After refusing to drop the case, Casper returns to Spark and discovers the pool has been drained and its contents taken elsewhere. The section ends abruptly, when he is captured and lobotomized by the Gideons. As he cannot be killed, it is more convenient for them to "zero" him and not have to deal with him again until his body dies.

After another interstitial segment, in which a fictional president becomes aware of the clones in 1970, the story moves to the final section, The Mother. Casper Cord is reborn in 2006, in a strange place alongside many copies of himself, Gideon Long, and a woman named Veronica he met in 1951. He is sent to processing, where an unsympathetic clone of Veronica named Polly gives him a ride from the processing center to the edge of a surrounding shantytown, which surrounds the pool's new location in Los Angeles.
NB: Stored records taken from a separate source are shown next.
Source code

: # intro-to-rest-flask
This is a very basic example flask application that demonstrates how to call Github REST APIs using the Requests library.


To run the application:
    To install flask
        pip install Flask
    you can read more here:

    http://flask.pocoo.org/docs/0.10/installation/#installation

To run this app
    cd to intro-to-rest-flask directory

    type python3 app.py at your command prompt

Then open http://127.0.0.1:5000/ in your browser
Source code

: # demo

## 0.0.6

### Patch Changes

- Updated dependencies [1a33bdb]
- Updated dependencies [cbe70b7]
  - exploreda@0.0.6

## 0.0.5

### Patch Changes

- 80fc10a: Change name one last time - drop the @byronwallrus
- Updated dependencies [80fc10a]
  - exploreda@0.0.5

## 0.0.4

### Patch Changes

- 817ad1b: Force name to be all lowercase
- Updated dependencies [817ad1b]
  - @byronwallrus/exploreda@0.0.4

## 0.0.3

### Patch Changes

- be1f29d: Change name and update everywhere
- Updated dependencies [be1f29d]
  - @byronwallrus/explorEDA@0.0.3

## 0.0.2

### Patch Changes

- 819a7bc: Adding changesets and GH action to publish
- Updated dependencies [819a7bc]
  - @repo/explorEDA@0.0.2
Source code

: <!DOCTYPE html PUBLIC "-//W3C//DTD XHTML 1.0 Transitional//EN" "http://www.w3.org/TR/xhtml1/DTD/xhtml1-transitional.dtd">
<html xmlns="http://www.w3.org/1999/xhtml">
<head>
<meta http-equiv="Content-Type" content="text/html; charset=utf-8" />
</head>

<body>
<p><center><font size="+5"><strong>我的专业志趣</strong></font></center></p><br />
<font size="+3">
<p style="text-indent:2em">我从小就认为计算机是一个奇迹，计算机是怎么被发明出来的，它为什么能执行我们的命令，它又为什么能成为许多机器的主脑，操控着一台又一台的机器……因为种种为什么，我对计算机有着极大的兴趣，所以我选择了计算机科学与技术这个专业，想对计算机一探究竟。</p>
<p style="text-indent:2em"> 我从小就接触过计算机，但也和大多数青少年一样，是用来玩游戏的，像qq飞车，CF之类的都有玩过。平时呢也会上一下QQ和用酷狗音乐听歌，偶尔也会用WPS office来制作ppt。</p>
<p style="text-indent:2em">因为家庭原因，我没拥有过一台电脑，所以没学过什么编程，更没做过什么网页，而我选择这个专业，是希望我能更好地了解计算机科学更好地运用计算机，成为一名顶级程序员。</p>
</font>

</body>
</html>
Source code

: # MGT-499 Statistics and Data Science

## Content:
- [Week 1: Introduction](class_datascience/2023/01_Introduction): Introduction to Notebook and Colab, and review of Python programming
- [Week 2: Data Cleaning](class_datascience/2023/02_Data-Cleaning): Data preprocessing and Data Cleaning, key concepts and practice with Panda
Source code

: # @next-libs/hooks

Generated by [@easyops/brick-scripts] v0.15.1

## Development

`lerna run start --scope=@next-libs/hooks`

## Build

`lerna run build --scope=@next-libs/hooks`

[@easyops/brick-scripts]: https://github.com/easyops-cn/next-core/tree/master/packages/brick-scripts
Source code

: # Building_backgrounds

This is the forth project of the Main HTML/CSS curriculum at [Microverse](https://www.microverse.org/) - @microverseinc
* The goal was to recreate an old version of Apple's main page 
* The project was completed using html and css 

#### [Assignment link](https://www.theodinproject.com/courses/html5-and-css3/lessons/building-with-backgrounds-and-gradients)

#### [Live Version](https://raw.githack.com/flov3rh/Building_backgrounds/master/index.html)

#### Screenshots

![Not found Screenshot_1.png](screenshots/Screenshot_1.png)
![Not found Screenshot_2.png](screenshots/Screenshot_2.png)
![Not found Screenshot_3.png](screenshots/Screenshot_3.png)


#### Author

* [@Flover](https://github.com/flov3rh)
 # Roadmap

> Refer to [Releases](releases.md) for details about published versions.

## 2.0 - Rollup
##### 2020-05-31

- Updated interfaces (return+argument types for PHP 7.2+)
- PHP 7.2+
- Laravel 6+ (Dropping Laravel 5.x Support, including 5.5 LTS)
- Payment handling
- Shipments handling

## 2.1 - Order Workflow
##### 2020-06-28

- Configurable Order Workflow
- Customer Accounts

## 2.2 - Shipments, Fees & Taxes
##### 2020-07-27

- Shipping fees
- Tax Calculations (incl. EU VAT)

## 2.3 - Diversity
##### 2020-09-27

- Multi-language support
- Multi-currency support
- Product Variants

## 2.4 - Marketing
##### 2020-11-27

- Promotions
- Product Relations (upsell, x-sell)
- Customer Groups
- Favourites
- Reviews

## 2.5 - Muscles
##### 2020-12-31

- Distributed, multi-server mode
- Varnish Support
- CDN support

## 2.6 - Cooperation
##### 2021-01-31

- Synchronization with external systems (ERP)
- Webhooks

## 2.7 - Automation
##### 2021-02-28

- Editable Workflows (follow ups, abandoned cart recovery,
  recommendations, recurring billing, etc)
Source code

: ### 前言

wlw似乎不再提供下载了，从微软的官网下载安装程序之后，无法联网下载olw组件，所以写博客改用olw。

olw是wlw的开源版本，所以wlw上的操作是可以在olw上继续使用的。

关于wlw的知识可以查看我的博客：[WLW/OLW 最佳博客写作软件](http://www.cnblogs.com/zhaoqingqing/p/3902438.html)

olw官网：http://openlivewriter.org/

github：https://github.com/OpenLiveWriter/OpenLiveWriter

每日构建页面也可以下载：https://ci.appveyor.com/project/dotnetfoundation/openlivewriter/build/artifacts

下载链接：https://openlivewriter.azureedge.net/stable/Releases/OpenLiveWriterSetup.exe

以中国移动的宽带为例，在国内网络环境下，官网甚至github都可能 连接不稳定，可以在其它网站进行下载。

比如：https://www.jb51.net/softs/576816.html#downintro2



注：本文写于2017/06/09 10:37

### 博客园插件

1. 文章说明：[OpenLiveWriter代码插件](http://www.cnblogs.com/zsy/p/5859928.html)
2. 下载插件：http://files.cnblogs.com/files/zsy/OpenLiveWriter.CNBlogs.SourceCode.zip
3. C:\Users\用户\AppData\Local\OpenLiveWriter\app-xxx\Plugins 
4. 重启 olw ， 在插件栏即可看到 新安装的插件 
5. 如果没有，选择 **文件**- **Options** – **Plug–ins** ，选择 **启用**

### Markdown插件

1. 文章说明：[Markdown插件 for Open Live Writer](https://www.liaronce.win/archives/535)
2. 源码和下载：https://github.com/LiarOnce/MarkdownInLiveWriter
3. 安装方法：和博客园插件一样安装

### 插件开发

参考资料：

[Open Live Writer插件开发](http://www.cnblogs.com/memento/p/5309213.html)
Casper discovers that the pool has been pumping out ever greater numbers of Gideon, Warren and Veronica, who are now called types 1, 2 and 3, and that their existence is common knowledge.

History has diverged dramatically at this point, and Los Angeles is suffering from diseases and environmental blight brought through from other worlds by the pool. Casper is allowed to keep a dog that emerged with him, which turns out to contain the spirit of the Reificant, the alien narrator of the prequel serial. The Reificant warns Casper that it has seen the damage the pool has done on other planets, and that disaster will soon come to Earth.